Vasectomy is frequently described as a simple, safe, permanent, surgical birth control method for men. It is certainly an easier and simpler operation than a tubal ligation. When a man has a vasectomy, his body continues to produce sperm. There is nowhere for this sperm to go and some of it is reabsorbed, but the amount produced can overwhelm the absorption mechanisms or the immune response to sperm can present problems in some men.
Vasectomy can be performed in a doctor’s office in around twenty minutes. Vasectomy is “pushed” as a completely safe, side-effect free procedure in advertisements on the Internet. It is pushed culturally and a suggestion is implicit that men should become more responsible for birth control. In fact, you will see references like this on the Internet, “…an estimated 20 to 30 women die in the United States each year from complications from tubal ligation surgery. Dr. Kennon, an urologist at Tripler Army Medical Center in Honolulu observes, “We [men] are subjecting our wives to a life-threatening procedure when we should be stepping up to the plate ourselves.”

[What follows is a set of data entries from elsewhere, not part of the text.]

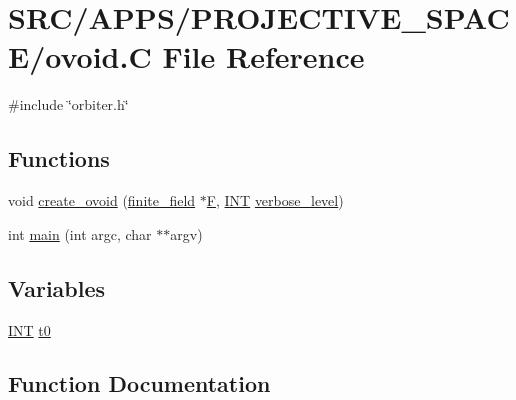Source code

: \hypertarget{_p_r_o_j_e_c_t_i_v_e___s_p_a_c_e_2ovoid_8_c}{}\section{S\+R\+C/\+A\+P\+P\+S/\+P\+R\+O\+J\+E\+C\+T\+I\+V\+E\+\_\+\+S\+P\+A\+C\+E/ovoid.C File Reference}
\label{_p_r_o_j_e_c_t_i_v_e___s_p_a_c_e_2ovoid_8_c}
{\ttfamily \#include \char`\"{}orbiter.\+h\char`\"{}}\newline
\subsection*{Functions}
\begin{DoxyCompactItemize}
\item 
void \mbox{\hyperlink{_p_r_o_j_e_c_t_i_v_e___s_p_a_c_e_2ovoid_8_c_a812088e2c64cb8a0834e9eacae4b92a6}{create\+\_\+ovoid}} (\mbox{\hyperlink{classfinite__field}{finite\+\_\+field}} $\ast$\mbox{\hyperlink{simeon_8_c_a21a61c535ff7d9d4b674461d3b19fffa}{F}}, \mbox{\hyperlink{galois_8h_a09fddde158a3a20bd2dcadb609de11dc}{I\+NT}} \mbox{\hyperlink{simeon_8_c_a818073fbcc2f439e7c56952f67386122}{verbose\+\_\+level}})
\item 
int \mbox{\hyperlink{_p_r_o_j_e_c_t_i_v_e___s_p_a_c_e_2ovoid_8_c_a3c04138a5bfe5d72780bb7e82a18e627}{main}} (int argc, char $\ast$$\ast$argv)
\end{DoxyCompactItemize}
\subsection*{Variables}
\begin{DoxyCompactItemize}
\item 
\mbox{\hyperlink{galois_8h_a09fddde158a3a20bd2dcadb609de11dc}{I\+NT}} \mbox{\hyperlink{_p_r_o_j_e_c_t_i_v_e___s_p_a_c_e_2ovoid_8_c_a4268f4fe222ffb119218a0199f5e1904}{t0}}
\end{DoxyCompactItemize}


\subsection{Function Documentation}
\mbox{\label{_p_r_o_j_e_c_t_i_v_e___s_p_a_c_e_2ovoid_8_c_a812088e2c64cb8a0834e9eacae4b92a6}} 
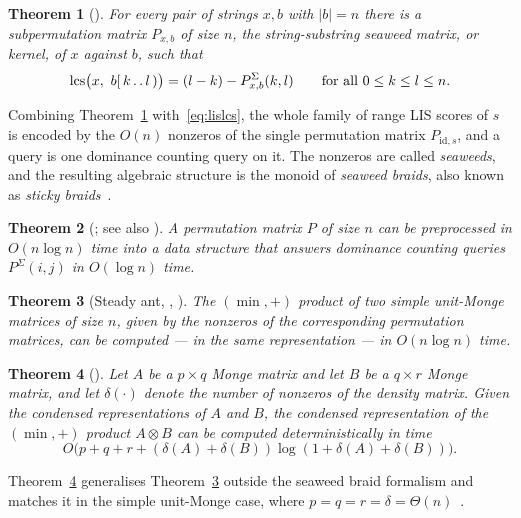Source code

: \documentclass[10pt]{article}
\newtheorem{theorem}{Theorem}
\newcommand{\lcs}{\operatorname{lcs}}
\newcommand{\id}{\mathrm{id}}
\begin{document}
\begin{theorem}[{\cite[Theorem 4.10, Definition 4.11]{TiskinArXiv}}]\label{thm:kernel}
For every pair of strings $x,b$ with $|b|=n$ there is a subpermutation matrix
$P_{x,b}$ of size $n$, the \emph{string-substring seaweed matrix}, or
\emph{kernel}, of $x$ against $b$, such that
\[
\lcs\bigl(x,\ b[\,k\mathinner{.\,.}l\,)\bigr)=(l-k)-P^{\Sigma}_{x,b}(k,l)
\qquad\text{for all }0\le k\le l\le n.
\]
\end{theorem}

Combining Theorem~\ref{thm:kernel} with~\eqref{eq:lislcs}, the whole family of
range LIS scores of $s$ is encoded by the $O(n)$ nonzeros of the single
permutation matrix $P_{\id,s}$, and a query is one dominance counting query on
it. The nonzeros are called \emph{seaweeds}, and the resulting algebraic
structure is the monoid of \emph{seaweed braids}, also known as \emph{sticky
braids}~\cite[Chapter 3]{TiskinArXiv}.

\begin{theorem}[{\cite[Fact 4.1]{GGK25}}; see also {\cite[Theorem 2.15]{TiskinArXiv}}]\label{thm:domcount}
A permutation matrix $P$ of size $n$ can be preprocessed in $O(n\log n)$ time
into a data structure that answers dominance counting queries $P^{\Sigma}(i,j)$
in $O(\log n)$ time.
\end{theorem}

\begin{theorem}[Steady ant, {\cite[Theorems 4.19, 4.21]{TiskinArXiv}}, {\cite{Tiskin15}}]\label{thm:steadyant}
The $(\min,+)$ product of two simple unit-Monge matrices of size $n$, given by
the nonzeros of the corresponding permutation matrices, can be computed --- in
the same representation --- in $O(n\log n)$ time.
\end{theorem}

\begin{theorem}[{\cite[Theorem 1.2]{GGK25}}]\label{thm:coresparse}
Let $A$ be a $p\times q$ Monge matrix and let $B$ be a $q\times r$ Monge
matrix, and let $\delta(\cdot)$ denote the number of nonzeros of the density
matrix. Given the condensed representations of $A$ and $B$, the condensed
representation of the $(\min,+)$ product $A\otimes B$ can be computed
deterministically in time
\[
O\bigl(p+q+r+(\delta(A)+\delta(B))\log(1+\delta(A)+\delta(B))\bigr).
\]
\end{theorem}

Theorem~\ref{thm:coresparse} generalises Theorem~\ref{thm:steadyant} outside the
seaweed braid formalism and matches it in the simple unit-Monge case, where
$p=q=r=\delta=\Theta(n)$~\cite[Section 1]{GGK25}.
\end{document}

The idea that men should “step up” to the plate and have a vasectomy may contribute to the estimated 500,000 vasectomies performed each year in the United States. Even with the vasectomy “push”, tubal ligations still outnumber vasectomies by about two to one. But this article is not about which procedure is best. I am not a fan of surgical treatment for infertility, but accept that each person must choose for themselves what to do about these matters.
The post-operative pain and swelling associated with vasectomy are fairly easy to mange with Tylenol, ice packs, and a few days rest. The acute complications of excess bleeding and infection are not common and usually respond to available treatments. This is the story you are meant to see. During the consent process, little is said about the long-term effects of vasectomy or effects on sexual function.
When a man has a vasectomy, his body continues to produce sperm. There is nowhere for this sperm to go and while some of it is reabsorbed, the amount produced can present some problems. In many men, this sperm builds up in the tail of the epididymis (a mushy sperm maturation organ connected to the testes). This leads to leaks in the epididymal lining. Sperm can then leak into areas they were never meant to be, and stimulate a different and stronger antibody response than is normal and seen during puberty.
You see, sperm is highly antigenic, meaning it stimulates a strong immune response. It is recognized by the man’s body as foreign. During puberty, some anti-sperm antibodies develop when the body is first exposed to sperm. Prior to this, the man’s immune system has never “seen” sperm. After puberty, the sperm are protected by a “blood-testes barrier”. When this barrier is broken by vasectomy and sperm are “presented” to the immune system, new anti-sperm antibodies are formed and the previous “normal” immune response becomes abnormal in strength, specific antibody types, and perseverance of response.